Vivimos en la era del pollo.
A mi marido le encanta. A mi niño le encanta. Como padre tanto hijo. También soy la persona que lo prepara todas las noches para la cena. El problema no es el pájaro en sí, es la monotonía. Semana tras semana el mismo limón de siempre, el mismo ajo de siempre. Tal vez una pizca de pimentón ahumado si el niño está de humor para cooperar.
Me canso.
Tú también puedes. Por eso busco agresivamente nuevos sabores. Si encuentro una especia extraña o un alimento básico olvidado en la despensa, lo pruebo primero con pollo. Esta semana fueron los albaricoques.

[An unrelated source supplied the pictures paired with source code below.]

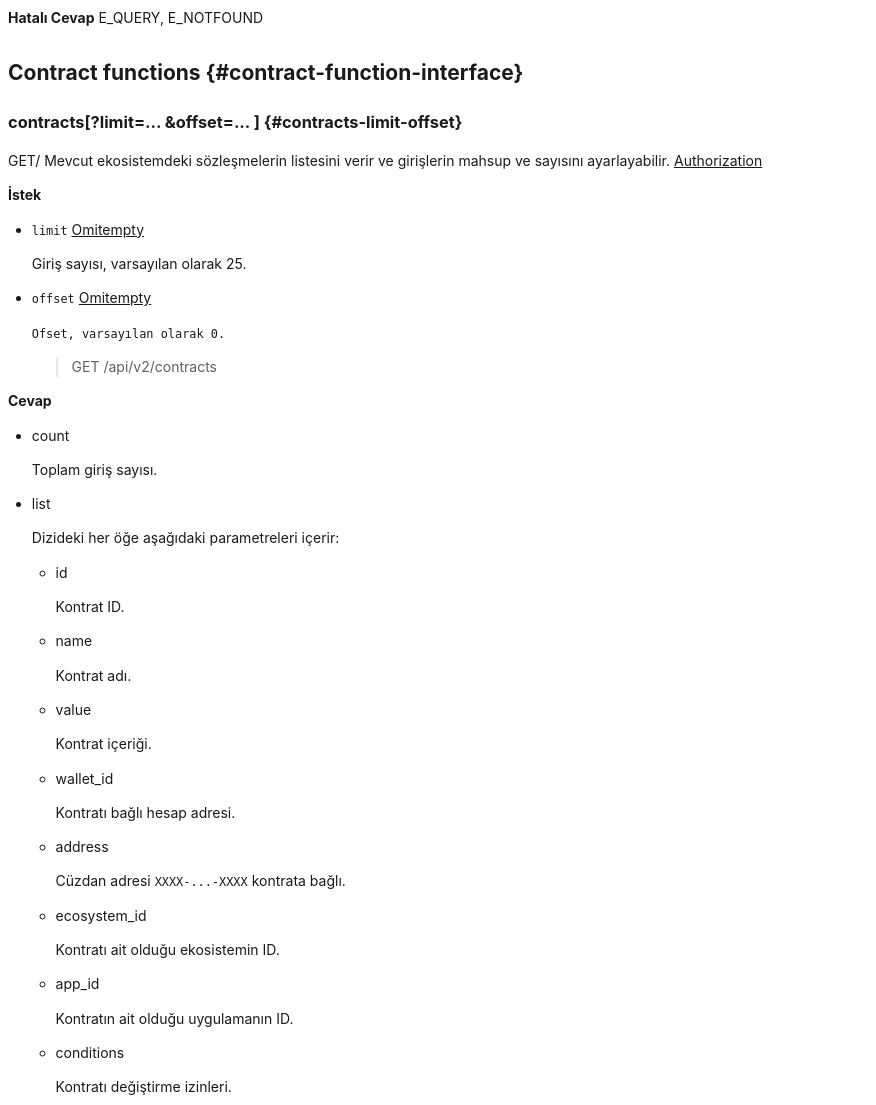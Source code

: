 **Hatalı Cevap** E_QUERY, E_NOTFOUND

## Contract functions {#contract-function-interface}

### contracts\[?limit=\... &offset=\... \] {#contracts-limit-offset}

GET/ Mevcut ekosistemdeki sözleşmelerin listesini verir ve girişlerin mahsup ve
sayısını ayarlayabilir. [Authorization](#authorization)

**İstek**

- `limit` [Omitempty](#omitempty)

  Giriş sayısı, varsayılan olarak 25.

- `offset` [Omitempty](#omitempty)

      Ofset, varsayılan olarak 0.

  > GET /api/v2/contracts

**Cevap**

- count

  Toplam giriş sayısı.

- list

  Dizideki her öğe aşağıdaki parametreleri içerir:

  - id

    Kontrat ID.

  - name

    Kontrat adı.

  - value

    Kontrat içeriği.

  - wallet_id

    Kontratı bağlı hesap adresi.

  - address

    Cüzdan adresi `XXXX-...-XXXX` kontrata bağlı.

  - ecosystem_id

    Kontratı ait olduğu ekosistemin ID.

  - app_id

    Kontratın ait olduğu uygulamanın ID.

  - conditions

    Kontratı değiştirme izinleri.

Estaba investigando recetas antiguas. Buscando ideas para mí. También para un amigo que me envió un mensaje de texto hace cinco segundos preguntando “¿qué hay para cenar?”. Encontré esto de pollo glaseado con albaricoque. Sonó una tontería. Sonaba delicioso.
La combinación es un poco salvaje.
¿Mermelada de albaricoque? Seguro. ¿Salsa de soja? Obviamente. Vinagre de arroz, jengibre fresco, ajo. Cosas saladas estándar. ¿Pero mezclar conservas de frutas dulces con condimentos asiáticos salados para la cena? Ese no es el primer pensamiento. Generalmente no.
Es mágico.
Aquí está el flujo de trabajo. Pon el pollo en la sartén. Bórralo. Déjalo reposar mientras bates los ingredientes de la salsa en un bol. Tienes ocho minutos. Úselos. Picar cosas. Respirar. Luego voltea el pollo. Vierta la sustancia pegajosa sobre la carne. Mete todo en el horno.
El calor hace el trabajo.
El azúcar de la mermelada hace que la salsa se pegue. Se espesa. Se glasea. Se convierte en algo brillante, oscuro e intensamente sabroso. Me encanta el pollo pegajoso. A veces se siente mal pero sabe bien. Siempre.

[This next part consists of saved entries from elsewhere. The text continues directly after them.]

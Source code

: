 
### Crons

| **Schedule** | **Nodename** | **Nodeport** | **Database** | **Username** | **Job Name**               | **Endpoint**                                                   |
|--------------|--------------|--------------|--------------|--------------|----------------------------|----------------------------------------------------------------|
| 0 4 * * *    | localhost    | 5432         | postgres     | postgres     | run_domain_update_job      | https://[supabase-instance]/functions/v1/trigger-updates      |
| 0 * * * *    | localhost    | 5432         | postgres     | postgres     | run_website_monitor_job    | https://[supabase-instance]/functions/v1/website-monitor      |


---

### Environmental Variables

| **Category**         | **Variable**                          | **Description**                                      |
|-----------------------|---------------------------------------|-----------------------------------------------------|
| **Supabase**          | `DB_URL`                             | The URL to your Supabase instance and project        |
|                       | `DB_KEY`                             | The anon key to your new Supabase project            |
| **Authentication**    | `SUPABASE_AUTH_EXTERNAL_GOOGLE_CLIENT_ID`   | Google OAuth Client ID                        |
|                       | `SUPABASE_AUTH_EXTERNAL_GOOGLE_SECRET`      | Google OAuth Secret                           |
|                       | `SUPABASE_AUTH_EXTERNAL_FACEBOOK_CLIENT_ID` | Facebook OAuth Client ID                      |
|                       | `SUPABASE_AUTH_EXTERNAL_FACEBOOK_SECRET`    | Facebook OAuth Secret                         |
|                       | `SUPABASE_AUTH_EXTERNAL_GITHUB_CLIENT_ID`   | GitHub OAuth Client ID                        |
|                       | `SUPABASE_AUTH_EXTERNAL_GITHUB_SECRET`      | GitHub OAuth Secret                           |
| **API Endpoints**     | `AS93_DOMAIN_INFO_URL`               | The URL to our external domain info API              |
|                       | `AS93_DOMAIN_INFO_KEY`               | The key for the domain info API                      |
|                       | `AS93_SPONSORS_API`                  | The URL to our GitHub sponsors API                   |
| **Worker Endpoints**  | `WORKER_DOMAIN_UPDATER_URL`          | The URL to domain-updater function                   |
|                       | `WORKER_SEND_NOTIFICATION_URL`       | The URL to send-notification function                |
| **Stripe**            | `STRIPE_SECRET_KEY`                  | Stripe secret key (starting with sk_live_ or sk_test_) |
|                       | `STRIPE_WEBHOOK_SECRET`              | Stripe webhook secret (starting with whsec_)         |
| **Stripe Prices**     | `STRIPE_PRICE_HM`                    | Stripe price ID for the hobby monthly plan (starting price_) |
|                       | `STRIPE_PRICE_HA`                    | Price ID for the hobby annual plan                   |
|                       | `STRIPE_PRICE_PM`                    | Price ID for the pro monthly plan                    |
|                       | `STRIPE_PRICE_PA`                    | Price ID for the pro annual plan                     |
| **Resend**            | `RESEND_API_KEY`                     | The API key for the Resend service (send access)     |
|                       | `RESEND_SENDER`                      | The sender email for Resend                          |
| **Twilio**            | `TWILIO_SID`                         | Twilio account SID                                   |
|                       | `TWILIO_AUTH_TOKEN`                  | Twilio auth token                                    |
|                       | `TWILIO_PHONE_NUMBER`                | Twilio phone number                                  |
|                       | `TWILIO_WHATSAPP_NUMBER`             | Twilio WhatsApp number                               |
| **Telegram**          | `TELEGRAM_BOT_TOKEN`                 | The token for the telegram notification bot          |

¿Es demasiado dulce? No. La soja aporta la sal. El jengibre aporta el calor. Equilibra completamente el azúcar de la fruta. Aquí hay un umami serio. La profundidad es sorprendente para una receta que se basa en conservas envasadas.
Cómelo con arroz jazmín. Los granos blancos atrapan el glaseado sobrante en la sartén. Es así de bueno. Una baguette crujiente también funciona. La quinua también funciona.
La próxima vez que mires fijamente los muslos de pollo crudo y sientas que el miedo se apodera de ti por la falta de inspiración, recuerda el frasco de albaricoque. Ábrelo. Haz un desastre. Come algo diferente.